SOURCE RECORDS below:
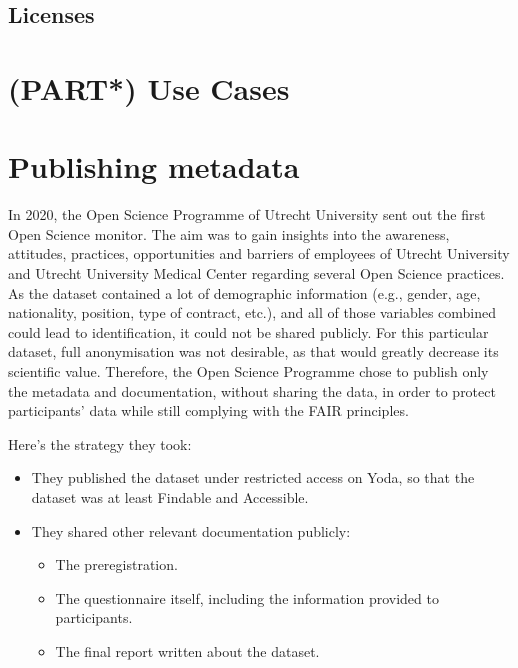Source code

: \documentclass[
]{book}
\providecommand{\tightlist}{%
  \setlength{\itemsep}{0pt}\setlength{\parskip}{0pt}}
\begin{document}
\hypertarget{licenses}{%
\section{Licenses}\label{licenses}}

\hypertarget{part-use-cases}{%
\chapter{(PART*) Use Cases}\label{part-use-cases}}

\hypertarget{open-science-questionnaire}{%
\chapter{Publishing metadata}\label{open-science-questionnaire}}

In 2020, the
Open
Science Programme of Utrecht University sent out the first
Open Science monitor. The aim was to gain insights into the awareness,
attitudes, practices, opportunities and barriers of employees of Utrecht
University and Utrecht University Medical Center regarding several Open
Science practices. As the dataset contained a lot of demographic information
(e.g., gender, age, nationality, position, type of contract, etc.), and all of
those variables combined could lead to identification, it could not be shared
publicly. For this particular dataset, full anonymisation was not desirable,
as that would greatly decrease its scientific value. Therefore, the Open Science
Programme chose to publish only the metadata and documentation, without sharing
the data, in order to protect participants' data while still complying with the
FAIR principles.

Here's the strategy they took:

\begin{itemize}
\tightlist
\item
  They published the dataset under
  restricted
  access on Yoda, so that the dataset was at least Findable and Accessible.
\item
  They shared other relevant documentation publicly:

  \begin{itemize}
  \tightlist
  \item
    The preregistration.
  \item
    The questionnaire itself,
    including the information provided to participants.
  \item
    The final report
    written about the dataset.
  \end{itemize}
\end{itemize}
\end{document}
End of SOURCE RECORDS.
Print the data above exactly, from its first line to the line bearing "publicly. For this" inclusive, and keep pictures out of the result.

Source code

: \documentclass[
]{book}
\providecommand{\tightlist}{%
  \setlength{\itemsep}{0pt}\setlength{\parskip}{0pt}}
\begin{document}
\hypertarget{licenses}{%
\section{Licenses}\label{licenses}}

\hypertarget{part-use-cases}{%
\chapter{(PART*) Use Cases}\label{part-use-cases}}

\hypertarget{open-science-questionnaire}{%
\chapter{Publishing metadata}\label{open-science-questionnaire}}

In 2020, the
Open
Science Programme of Utrecht University sent out the first
Open Science monitor. The aim was to gain insights into the awareness,
attitudes, practices, opportunities and barriers of employees of Utrecht
University and Utrecht University Medical Center regarding several Open
Science practices. As the dataset contained a lot of demographic information
(e.g., gender, age, nationality, position, type of contract, etc.), and all of
those variables combined could lead to identification, it could not be shared
publicly. For this particular dataset, full anonymisation was not desirable,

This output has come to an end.